Early-Activated Extracellular Matrix Proteins Shape the Metabolic and Spatial Dynamics of the Kidney Fibrotic Microenvironment
Gui, Nature Metabolism. 2026.
https://pubmed.ncbi.nlm.nih.gov/41776110
The extracellular matrix (ECM) surrounds cells, provides structural support, and enhances signaling. Kidney fibrosis—a condition where an excessive amount of ECM is around cells—plays a vital role in chronic kidney disease (CKD) progression. In this study, researchers determined the role of an ECM protein, ECM1, in kidney fibrosis to learn how early ECM signals shape the fibrotic microenvironment of the kidney. Results from mouse models (both sexes used), cell lines, and human serum samples (male and female patients) showed that ECM1 acts as an early regulator and links ECM remodeling to metabolic reprogramming. ECM1 signals through an integrin α2β1–RhoC–YAP axis to suppress a mitochondrial metabolic pathway necessary for creating energy via TEAD4-mediated repression of Pgc1a. Disrupting this Pgc1a axis restores function to the mitochondria, promotes tissue repair, and limits fibrotic progression as confirmed by spatial transcriptomics and proteomics analyses. These findings highlight the importance of ECM1 in driving fibrosis in CKD, so it could be a promising target for future therapies. Supported by ORIP (S10OD028483), NIDDK, and NIGMS.
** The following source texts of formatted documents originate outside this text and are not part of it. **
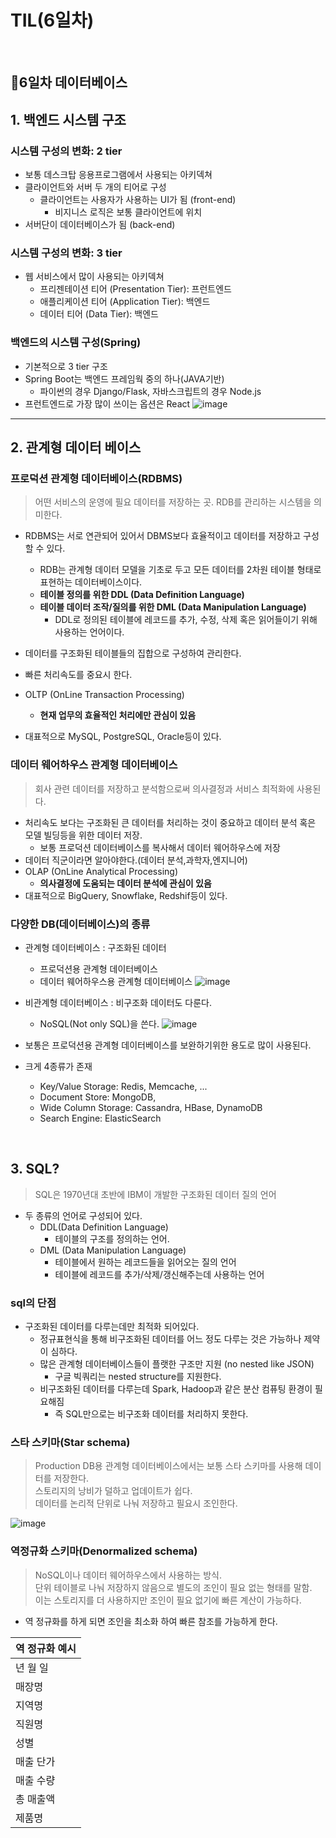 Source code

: # TIL(6일차)
<br>

## **📝6일차 데이터베이스**

## 1. 백엔드 시스템 구조

### **시스템 구성의 변화: 2 tier**
* 보통 데스크탑 응용프로그램에서 사용되는 아키덱쳐
* 클라이언트와 서버 두 개의 티어로 구성
  * 클라이언트는 사용자가 사용하는 UI가 됨 (front-end)
    * 비지니스 로직은 보통 클라이언트에 위치
* 서버단이 데이터베이스가 됨 (back-end)

### **시스템 구성의 변화: 3 tier**
* 웹 서비스에서 많이 사용되는 아키덱쳐
  * 프리젠테이션 티어 (Presentation Tier): 프런트엔드
  * 애플리케이션 티어 (Application Tier): 백엔드
  * 데이터 티어 (Data Tier): 백엔드

### 백엔드의 시스템 구성(Spring)
* 기본적으로 3 tier 구조
* Spring Boot는 백엔드 프레임웍 중의 하나(JAVA기반)
  * 파이썬의 경우 Django/Flask, 자바스크립트의 경우 Node.js
* 프런트엔드로 가장 많이 쓰이는 옵션은 React
![image](https://user-images.githubusercontent.com/43923432/129473996-122e6090-5454-4b24-bec4-6957a56cfd71.png)

* * *

## 2. 관계형 데이터 베이스

### **프로덕션 관계형 데이터베이스(RDBMS)**
> 어떤 서비스의 운영에 필요 데이터를 저장하는 곳.
> RDB를 관리하는 시스템을 의미한다. 

* RDBMS는 서로 연관되어 있어서 DBMS보다 효율적이고 데이터를 저장하고 구성할 수 있다.
  * RDB는 관계형 데이터 모델을 기초로 두고 모든 데이터를 2차원 테이블 형태로 표현하는 데이터베이스이다.
  * **테이블 정의를 위한 DDL (Data Definition Language)**
  * **테이블 데이터 조작/질의를 위한 DML (Data Manipulation Language)**
    * DDL로 정의된 테이블에 레코드를 추가, 수정, 삭제 혹은 읽어들이기 위해 사용하는 언어이다.
 
* 데이터를 구조화된 테이블들의 집합으로 구성하여 관리한다.
* 빠른 처리속도를 중요시 한다.
* OLTP (OnLine Transaction Processing)
  * **현재 업무의 효율적인 처리에만 관심이 있음**
* 대표적으로 MySQL, PostgreSQL, Oracle등이 있다.

### **데이터 웨어하우스 관계형 데이터베이스**
> 회사 관련 데이터를 저장하고 분석함으로써 의사결정과 서비스 최적화에 사용된다.

* 처리속도 보다는 구조화된 큰 데이터를 처리하는 것이 중요하고 데이터 분석 혹은 모델 빌딩등을 위한 데이터 저장.
  * 보통 프로덕션 데이터베이스를 복사해서 데이터 웨어하우스에 저장
* 데이터 직군이라면 알아야한다.(데이터 분석,과학자,엔지니어)
* OLAP (OnLine Analytical Processing)
  * **의사결정에 도움되는 데이터 분석에 관심이 있음**
* 대표적으로 BigQuery, Snowflake, Redshif등이 있다.

### **다양한 DB(데이터베이스)의 종류**
* 관계형 데이터베이스 : 구조화된 데이터
  * 프로덕션용 관계형 데이터베이스
  * 데이터 웨어하우스용 관계형 데이터베이스
  ![image](https://user-images.githubusercontent.com/43923432/129475064-1332e2af-dc67-44d7-a426-0d25ed44d3d8.png)

* 비관계형 데이터베이스 : 비구조화 데이터도 다룬다.
  * NoSQL(Not only SQL)을 쓴다.
    ![image](https://user-images.githubusercontent.com/43923432/129475092-429a0e31-d71a-4993-bb4e-1f695a5dbb7b.png)
* 보통은 프로덕션용 관계형 데이터베이스를 보완하기위한 용도로 많이 사용된다.

* 크게 4종류가 존재
  * Key/Value Storage: Redis, Memcache, ...
  * Document Store: MongoDB,
  * Wide Column Storage: Cassandra, HBase, DynamoDB
  * Search Engine: ElasticSearch

<br>

## 3. SQL? 
> SQL은 1970년대 초반에 IBM이 개발한 구조화된 데이터 질의 언어

* 두 종류의 언어로 구성되어 있다.
  * DDL(Data Definition Language)
    * 테이블의 구조를 정의하는 언어.
  * DML (Data Manipulation Language)
    * 테이블에서 원하는 레코드들을 읽어오는 질의 언어
    * 테이블에 레코드를 추가/삭제/갱신해주는데 사용하는 언어

### **sql의 단점** 
* 구조화된 데이터를 다루는데만 최적화 되어있다.
  * 정규표현식을 통해 비구조화된 데이터를 어느 정도 다루는 것은 가능하나 제약이 심하다.
  * 많은 관계형 데이터베이스들이 플랫한 구조만 지원 (no nested like JSON)
    * 구글 빅쿼리는 nested structure를 지원한다.
  * 비구조화된 데이터를 다루는데 Spark, Hadoop과 같은 분산 컴퓨팅 환경이 필요해짐
    * 즉 SQL만으로는 비구조화 데이터를 처리하지 못한다.

### **스타 스키마(Star schema)**
> Production DB용 관계형 데이터베이스에서는 보통 스타 스키마를 사용해 데이터를 저장한다. <br>
> 스토리지의 낭비가 덜하고 업데이트가 쉽다. <br>
> 데이터를 논리적 단위로 나눠 저장하고 필요시 조인한다.

![image](https://user-images.githubusercontent.com/43923432/129474814-80f5c85c-c494-4b5a-beea-96e62ccc6d88.png)

### **역정규화 스키마(Denormalized schema)**
> NoSQL이나 데이터 웨어하우스에서 사용하는 방식. <br>
> 단위 테이블로 나눠 저장하지 않음으로 별도의 조인이 필요 없는 형태를 말함. <br>
> 이는 스토리지를 더 사용하지만 조인이 필요 없기에 빠른 계산이 가능하다.

* 역 정규화를 하게 되면 조인을 최소화 하여 빠른 참조를 가능하게 한다.
  
| 역 정규화  예시|
| ------- |
| 년 월 일 |
| 매장명 |
| 지역명 |
| 직원명 |
| 성별 |
| 매출 단가 |
| 매출 수량 |
| 총 매출액 |
| 제품명 |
Chronic Ethanol Drinking Alters Medial Prefrontal Cortex and Nucleus Accumbens Astrocyte Translatome and Extracellular Matrix Glycosaminoglycans
Hashimoto, Neuropharmacology. 2026.
https://pubmed.ncbi.nlm.nih.gov/41713498
Alcohol use disorder causes more than 178,000 deaths each year in the United States. Previous research has shown that drinking alcohol causes alterations in neurons, but the effect of alcohol on specific brain regions and on non-neuronal cells within the brain remains poorly understood. This research examined astrocytes, which are support cells that also help regulate brain function. Using mouse models, researchers studied how chronic alcohol drinking affected astrocytes in brain regions involved in decision-making and reward. They found that alcohol changed the activity of hundreds of astrocyte-related genes, with different effects in males and females and across brain regions. The prefrontal cortex of the brain, which is involved in thinking, decision-making, and planning, was most affected in females, while a brain region involved in reward processing, the nucleus accumbens, was more affected in males. In addition, many of the affected genes were linked to communication between brain cells, energy production, immune responses, and the brain’s extracellular matrix, a supportive network surrounding cells. These findings suggest that astrocytes and other supportive components of the brain may play a key role in how chronic alcohol use alters the brain and contributes to addiction. Supported by ORIP (P51OD011092) and NIAAA.